(Stored entries)
== Segment start ==

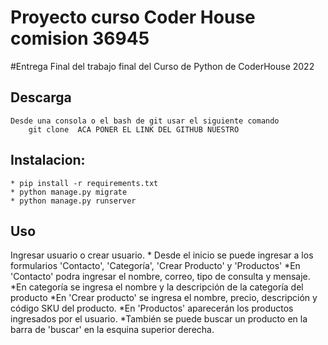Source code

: # Proyecto curso Coder House comision 36945

#Entrega Final del trabajo final del Curso de Python de CoderHouse 2022

## Descarga
    Desde una consola o el bash de git usar el siguiente comando
        git clone  ACA PONER EL LINK DEL GITHUB NUESTRO


## Instalacion:
    * pip install -r requirements.txt
    * python manage.py migrate
    * python manage.py runserver

## Uso
 Ingresar usuario o crear usuario.
    * Desde el inicio se puede ingresar a los formularios 'Contacto', 'Categoría', 'Crear Producto' y 'Productos'
    *En 'Contacto' podra ingresar el nombre, correo, tipo de consulta y mensaje.
    *En categoría se ingresa el nombre y la descripción de la categoría del producto
    *En 'Crear producto' se ingresa el nombre, precio, descripción y código SKU del producto.
    *En 'Productos' aparecerán los productos ingresados por el usuario.
    *También se puede buscar un producto en la barra de 'buscar' en la esquina superior derecha.
    
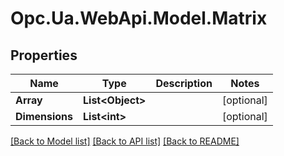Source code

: # Opc.Ua.WebApi.Model.Matrix

## Properties

Name | Type | Description | Notes
------------ | ------------- | ------------- | -------------
**Array** | **List&lt;Object&gt;** |  | [optional] 
**Dimensions** | **List&lt;int&gt;** |  | [optional] 

[[Back to Model list]](../README.md#documentation-for-models) [[Back to API list]](../README.md#documentation-for-api-endpoints) [[Back to README]](../README.md)

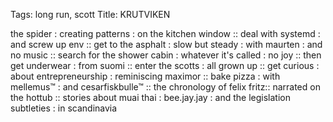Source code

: Tags: long run, scott
Title: KRUTVIKEN
  
the spider : creating patterns : on the kitchen window :: deal with systemd : and screw up env :: get to the asphalt : slow but steady : with maurten : and no music :: search for the shower cabin : whatever it's called : no joy :: then get underwear : from suomi :: enter the scotts : all grown up :: get curious : about entrepreneurship : reminiscing maximor :: bake pizza : with mellemus™ : and cesarfiskbulle™ :: the chronology of felix fritz:: narrated on the hottub :: stories about muai thai  : bee.jay.jay : and the legislation subtleties : in scandinavia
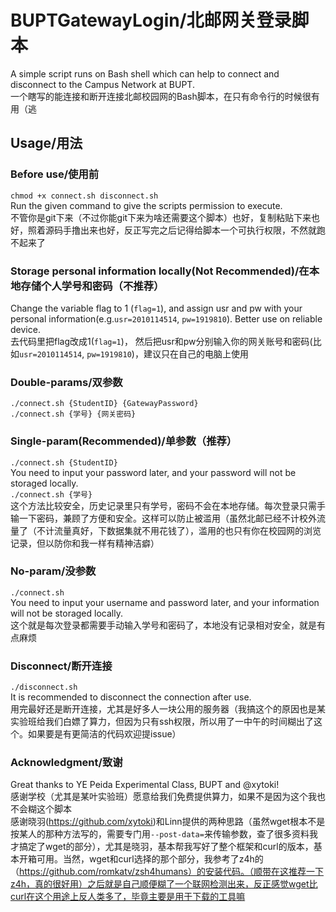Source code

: # BUPTGatewayLogin/北邮网关登录脚本  
A simple script runs on Bash shell which can help to connect and disconnect to the Campus Network at BUPT.  
一个瞎写的能连接和断开连接北邮校园网的Bash脚本，在只有命令行的时候很有用（逃  
## Usage/用法  
### Before use/使用前
`chmod +x connect.sh disconnect.sh`  
Run the given command to give the scripts permission to execute.  
不管你是git下来（不过你能git下来为啥还需要这个脚本）也好，复制粘贴下来也好，照着源码手撸出来也好，反正写完之后记得给脚本一个可执行权限，不然就跑不起来了  
### Storage personal information locally(Not Recommended)/在本地存储个人学号和密码（不推荐）  
Change the variable flag to 1 (`flag=1`), and assign usr and pw with your personal information(e.g.`usr=2010114514`, `pw=1919810`). Better use on reliable device.  
去代码里把flag改成1(`flag=1`)， 然后把usr和pw分别输入你的网关账号和密码(比如`usr=2010114514`, `pw=1919810`)，建议只在自己的电脑上使用  
### Double-params/双参数  
`./connect.sh {StudentID} {GatewayPassword}`  
`./connect.sh {学号} {网关密码}`  
### Single-param(Recommended)/单参数（推荐）  
`./connect.sh {StudentID}`  
You need to input your password later, and your password will not be storaged locally.  
`./connect.sh {学号}`  
这个方法比较安全，历史记录里只有学号，密码不会在本地存储。每次登录只需手输一下密码，兼顾了方便和安全。这样可以防止被滥用（虽然北邮已经不计校外流量了（不计流量真好，下数据集就不用花钱了），滥用的也只有你在校园网的浏览记录，但以防你和我一样有精神洁癖）  
### No-param/没参数  
`./connect.sh`  
You need to input your username and password later, and your information will not be storaged locally.  
这个就是每次登录都需要手动输入学号和密码了，本地没有记录相对安全，就是有点麻烦  
### Disconnect/断开连接
`./disconnect.sh`  
It is recommended to disconnect the connection after use.  
用完最好还是断开连接，尤其是好多人一块公用的服务器（我搞这个的原因也是某实验班给我们白嫖了算力，但因为只有ssh权限，所以用了一中午的时间糊出了这个。如果要是有更简洁的代码欢迎提issue）
### Acknowledgment/致谢  
Great thanks to YE Peida Experimental Class, BUPT and @xytoki!  
感谢学校（尤其是某叶实验班）愿意给我们免费提供算力，如果不是因为这个我也不会糊这个脚本  
感谢晓羽(https://github.com/xytoki)和Linn提供的两种思路（虽然wget根本不是按某人的那种方法写的，需要专门用`--post-data=`来传输参数，查了很多资料我才搞定了wget的部分），尤其是晓羽，基本帮我写好了整个框架和curl的版本，基本开箱可用。当然，wget和curl选择的那个部分，我参考了z4h的（https://github.com/romkatv/zsh4humans）的安装代码。（顺带在这推荐一下z4h，真的很好用）之后就是自己顺便糊了一个联网检测出来，反正感觉wget比curl在这个用途上反人类多了，毕竟主要是用于下载的工具嘛  
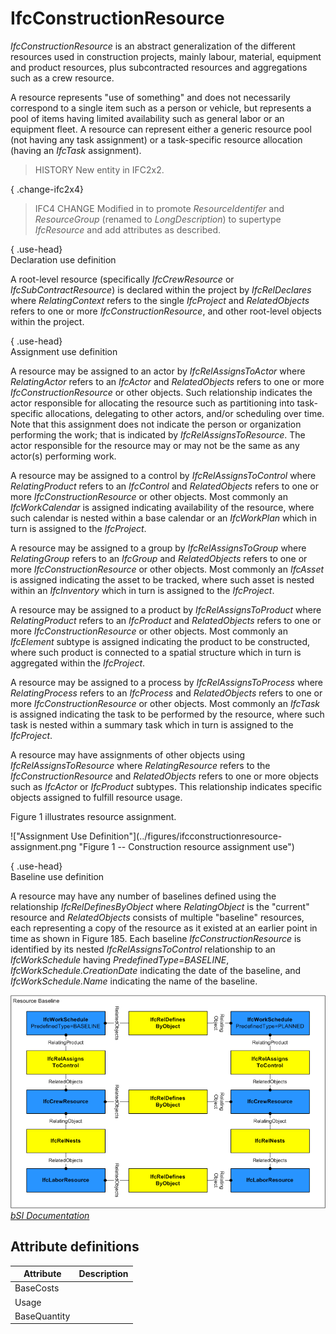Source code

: IfcConstructionResource
=======================
_IfcConstructionResource_ is an abstract generalization of the different
resources used in construction projects, mainly labour, material, equipment
and product resources, plus subcontracted resources and aggregations such as a
crew resource.  
  
A resource represents "use of something" and does not necessarily correspond
to a single item such as a person or vehicle, but represents a pool of items
having limited availability such as general labor or an equipment fleet. A
resource can represent either a generic resource pool (not having any task
assignment) or a task-specific resource allocation (having an _IfcTask_
assignment).  
  
> HISTORY  New entity in IFC2x2.  
  
{ .change-ifc2x4}  
> IFC4 CHANGE  Modified in to promote _ResourceIdentifer_ and _ResourceGroup_
> (renamed to _LongDescription_) to supertype _IfcResource_ and add attributes
> as described.  
  
{ .use-head}  
Declaration use definition  
  
A root-level resource (specifically _IfcCrewResource_ or
_IfcSubContractResource_) is declared within the project by _IfcRelDeclares_
where _RelatingContext_ refers to the single _IfcProject_ and _RelatedObjects_
refers to one or more _IfcConstructionResource_, and other root-level objects
within the project.  
  
{ .use-head}  
Assignment use definition  
  
A resource may be assigned to an actor by _IfcRelAssignsToActor_ where
_RelatingActor_ refers to an _IfcActor_ and _RelatedObjects_ refers to one or
more _IfcConstructionResource_ or other objects. Such relationship indicates
the actor responsible for allocating the resource such as partitioning into
task-specific allocations, delegating to other actors, and/or scheduling over
time. Note that this assignment does not indicate the person or organization
performing the work; that is indicated by _IfcRelAssignsToResource_. The actor
responsible for the resource may or may not be the same as any actor(s)
performing work.  
  
A resource may be assigned to a control by _IfcRelAssignsToControl_ where
_RelatingProduct_ refers to an _IfcControl_ and _RelatedObjects_ refers to one
or more _IfcConstructionResource_ or other objects. Most commonly an
_IfcWorkCalendar_ is assigned indicating availability of the resource, where
such calendar is nested within a base calendar or an _IfcWorkPlan_ which in
turn is assigned to the _IfcProject_.  
  
A resource may be assigned to a group by _IfcRelAssignsToGroup_ where
_RelatingGroup_ refers to an _IfcGroup_ and _RelatedObjects_ refers to one or
more _IfcConstructionResource_ or other objects. Most commonly an _IfcAsset_
is assigned indicating the asset to be tracked, where such asset is nested
within an _IfcInventory_ which in turn is assigned to the _IfcProject_.  
  
A resource may be assigned to a product by _IfcRelAssignsToProduct_ where
_RelatingProduct_ refers to an _IfcProduct_ and _RelatedObjects_ refers to one
or more _IfcConstructionResource_ or other objects. Most commonly an
_IfcElement_ subtype is assigned indicating the product to be constructed,
where such product is connected to a spatial structure which in turn is
aggregated within the _IfcProject_.  
  
A resource may be assigned to a process by _IfcRelAssignsToProcess_ where
_RelatingProcess_ refers to an _IfcProcess_ and _RelatedObjects_ refers to one
or more _IfcConstructionResource_ or other objects. Most commonly an _IfcTask_
is assigned indicating the task to be performed by the resource, where such
task is nested within a summary task which in turn is assigned to the
_IfcProject_.  
  
A resource may have assignments of other objects using
_IfcRelAssignsToResource_ where _RelatingResource_ refers to the
_IfcConstructionResource_ and _RelatedObjects_ refers to one or more objects
such as _IfcActor_ or _IfcProduct_ subtypes. This relationship indicates
specific objects assigned to fulfill resource usage.  
  
Figure 1 illustrates resource assignment.  
  
!["Assignment Use Definition"](../figures/ifcconstructionresource-
assignment.png "Figure 1 -- Construction resource assignment use")  
  
{ .use-head}  
Baseline use definition  
  
A resource may have any number of baselines defined using the relationship
_IfcRelDefinesByObject_ where _RelatingObject_ is the "current" resource and
_RelatedObjects_ consists of multiple "baseline" resources, each representing
a copy of the resource as it existed at an earlier point in time as shown in
Figure 185. Each baseline _IfcConstructionResource_ is identified by its
nested _IfcRelAssignsToControl_ relationship to an _IfcWorkSchedule_ having
_PredefinedType=BASELINE_, _IfcWorkSchedule.CreationDate_ indicating the date
of the baseline, and _IfcWorkSchedule.Name_ indicating the name of the
baseline.  
  
!["Baseline Use Definition"](../figures/ifcconstructionresource-baseline.png
"Figure 2 -- Construction resource baseline use")  
[ _bSI
Documentation_](https://standards.buildingsmart.org/IFC/DEV/IFC4_2/FINAL/HTML/schema/ifcconstructionmgmtdomain/lexical/ifcconstructionresource.htm)


Attribute definitions
---------------------
| Attribute    | Description   |
|--------------|---------------|
| BaseCosts    |               |
| Usage        |               |
| BaseQuantity |               |

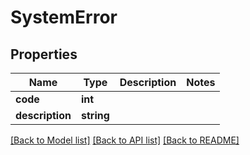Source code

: # SystemError

## Properties
Name | Type | Description | Notes
------------ | ------------- | ------------- | -------------
**code** | **int** |  | 
**description** | **string** |  | 

[[Back to Model list]](../README.md#documentation-for-models) [[Back to API list]](../README.md#documentation-for-api-endpoints) [[Back to README]](../README.md)


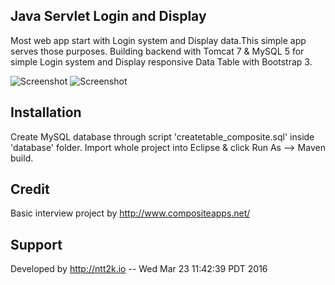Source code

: Java Servlet Login and Display
--------------------

Most web app start with Login system and Display data.This simple app serves those purposes.
Building backend with Tomcat 7 & MySQL 5 for simple Login system and Display responsive Data Table with Bootstrap 3.

![Screenshot](login.png)
![Screenshot](display.png)

Installation
------------
Create MySQL database through script 'createtable_composite.sql' inside 'database' folder.
Import whole project into Eclipse & click Run As --> Maven build.

Credit
-------
Basic interview project by http://www.compositeapps.net/

Support
-------
Developed by http://ntt2k.io
 -- Wed Mar 23 11:42:39 PDT 2016
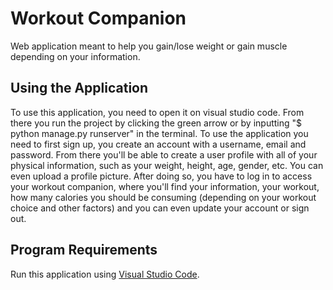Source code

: # Workout Companion
Web application meant to help you gain/lose weight or gain muscle depending on your information.

## Using the Application
To use this application, you need to open it on visual studio code. From there you run the project by clicking the green arrow or by inputting "$ python manage.py runserver" in the terminal. To use the application you need to first sign up, you create an account with a username, email and password. From there you'll be able to create a user profile with all of your physical information, such as your weight, height, age, gender, etc. You can even upload a profile picture. After doing so, you have to log in to access your workout companion, where you'll find your information, your workout, how many calories you should be consuming (depending on your workout choice and other factors) and you can even update your account or sign out.

## Program Requirements
Run this application using [Visual Studio Code](https://code.visualstudio.com/).
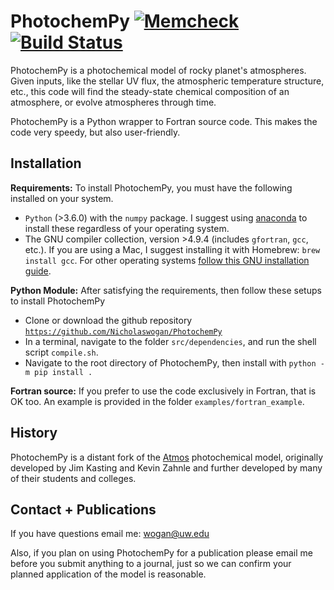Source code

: 
# PhotochemPy [![Memcheck](https://img.shields.io/badge/memcheck-clean-green.svg?style=flat)]() [![Build Status](https://travis-ci.com/Nicholaswogan/PhotochemPy.svg?branch=main)](https://travis-ci.com/Nicholaswogan/PhotochemPy)
PhotochemPy is a photochemical model of rocky planet's atmospheres. Given inputs, like the stellar UV flux, the atmospheric temperature structure, etc., this code will find the steady-state chemical composition of an atmosphere, or evolve atmospheres through time.

<!-- [![Documentation Status](https://readthedocs.org/projects/photochempy/badge/?version=latest)](https://photochempy.readthedocs.io/en/latest/?badge=latest) -->

PhotochemPy is a Python wrapper to Fortran source code. This makes the code very speedy, but also user-friendly.

## Installation

**Requirements:**
To install PhotochemPy, you must have the following installed on your system.
- `Python` (>3.6.0) with the `numpy` package. I suggest using [anaconda](https://www.anaconda.com/) to install these regardless of your operating system.
- The GNU compiler collection, version >4.9.4 (includes `gfortran`, `gcc`, etc.). If you are using a Mac, I suggest installing it with Homebrew: `brew install gcc`. For other operating systems [follow this GNU installation guide](https://gcc.gnu.org/install/binaries.html).

**Python Module:** After satisfying the requirements, then follow these setups to install PhotochemPy

- Clone or download the github repository [`https://github.com/Nicholaswogan/PhotochemPy`](https://github.com/Nicholaswogan/PhotochemPy)
- In a terminal, navigate to the folder `src/dependencies`, and run the shell script `compile.sh`.
- Navigate to the root directory of PhotochemPy, then install with `python -m pip install .`

**Fortran source:** If you prefer to use the code exclusively in Fortran, that is OK too. An example is provided in the folder `examples/fortran_example`.

<!-- ## Documentation
Read the [documentation here](https://photochempy.readthedocs.io/en/latest/). The best way to get started is [with this Tutorial in the documentation](https://photochempy.readthedocs.io/en/latest/Tutorial.html). -->

## History
PhotochemPy is a distant fork of the [Atmos](https://github.com/VirtualPlanetaryLaboratory/atmos) photochemical model, originally developed by Jim Kasting and Kevin Zahnle and further developed by many of their students and colleges.

## Contact + Publications
If you have questions email me: wogan@uw.edu

Also, if you plan on using PhotochemPy for a publication please email me before you submit anything to a journal, just so we can confirm your planned application of the model is reasonable.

== Segment end ==

*TASK DESCRIPTION*
Starting with the line that holds "A root-level resource" and ending with the line that holds "time. Note that", retype every line in the data above exactly, and nothing else.

*SOLUTION TO THIS TASK*
A root-level resource (specifically _IfcCrewResource_ or
_IfcSubContractResource_) is declared within the project by _IfcRelDeclares_
where _RelatingContext_ refers to the single _IfcProject_ and _RelatedObjects_
refers to one or more _IfcConstructionResource_, and other root-level objects
within the project.  
  
{ .use-head}  
Assignment use definition  
  
A resource may be assigned to an actor by _IfcRelAssignsToActor_ where
_RelatingActor_ refers to an _IfcActor_ and _RelatedObjects_ refers to one or
more _IfcConstructionResource_ or other objects. Such relationship indicates
the actor responsible for allocating the resource such as partitioning into
task-specific allocations, delegating to other actors, and/or scheduling over
time. Note that this assignment does not indicate the person or organization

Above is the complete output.